REQUIRED ACTION: Every line below is to be set down again exactly; any image stays out.

↓↓↓

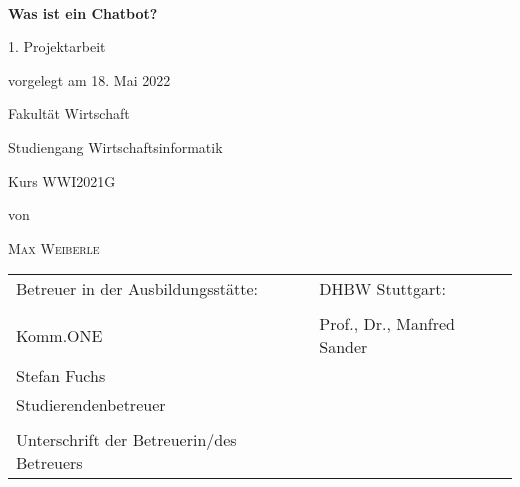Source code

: \newcommand{\typMeinerArbeit}{1. Projektarbeit} 

\newcommand{\themaMeinerArbeit}{Was ist ein Chatbot?}

\newcommand{\meinName}{Max Weiberle}

\thispagestyle{empty}

\begin{spacing}{1}
\begin{center}	
~\vspace{0mm}

{\sffamily
\LARGE  
\textbf{Was ist ein Chatbot?}

\bigskip
\textbf{}
}


\vspace{15mm}

{\Large \typMeinerArbeit}

\vspace{1cm}

vorgelegt am 18. Mai 2022

\vspace{15mm}

Fakultät Wirtschaft
\medskip

Studiengang Wirtschaftsinformatik
\medskip

Kurs WWI2021G

\vspace{10mm}

von

\vspace{10mm}

{\large\textsc{\meinName}}

\vspace{10mm}
\end{center}

\vfill

\begin{tabular}{ll}
Betreuer in der Ausbildungsstätte: & DHBW Stuttgart: \\
\hspace{0.4\linewidth} & \\
Komm.ONE & Prof., Dr., Manfred Sander \\
Stefan Fuchs \\
Studierendenbetreuer \\
\\
Unterschrift der Betreuerin/des Betreuers \\
\end{tabular}



\end{spacing}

↑↑↑

OUTPUT OF THE EXERCISE:
Source code

: \newcommand{\typMeinerArbeit}{1. Projektarbeit} 

\newcommand{\themaMeinerArbeit}{Was ist ein Chatbot?}

\newcommand{\meinName}{Max Weiberle}

\thispagestyle{empty}

\begin{spacing}{1}
\begin{center}	
~\vspace{0mm}

{\sffamily
\LARGE  
\textbf{Was ist ein Chatbot?}

\bigskip
\textbf{}
}


\vspace{15mm}

{\Large \typMeinerArbeit}

\vspace{1cm}

vorgelegt am 18. Mai 2022

\vspace{15mm}

Fakultät Wirtschaft
\medskip

Studiengang Wirtschaftsinformatik
\medskip

Kurs WWI2021G

\vspace{10mm}

von

\vspace{10mm}

{\large\textsc{\meinName}}

\vspace{10mm}
\end{center}

\vfill

\begin{tabular}{ll}
Betreuer in der Ausbildungsstätte: & DHBW Stuttgart: \\
\hspace{0.4\linewidth} & \\
Komm.ONE & Prof., Dr., Manfred Sander \\
Stefan Fuchs \\
Studierendenbetreuer \\
\\
Unterschrift der Betreuerin/des Betreuers \\
\end{tabular}



\end{spacing}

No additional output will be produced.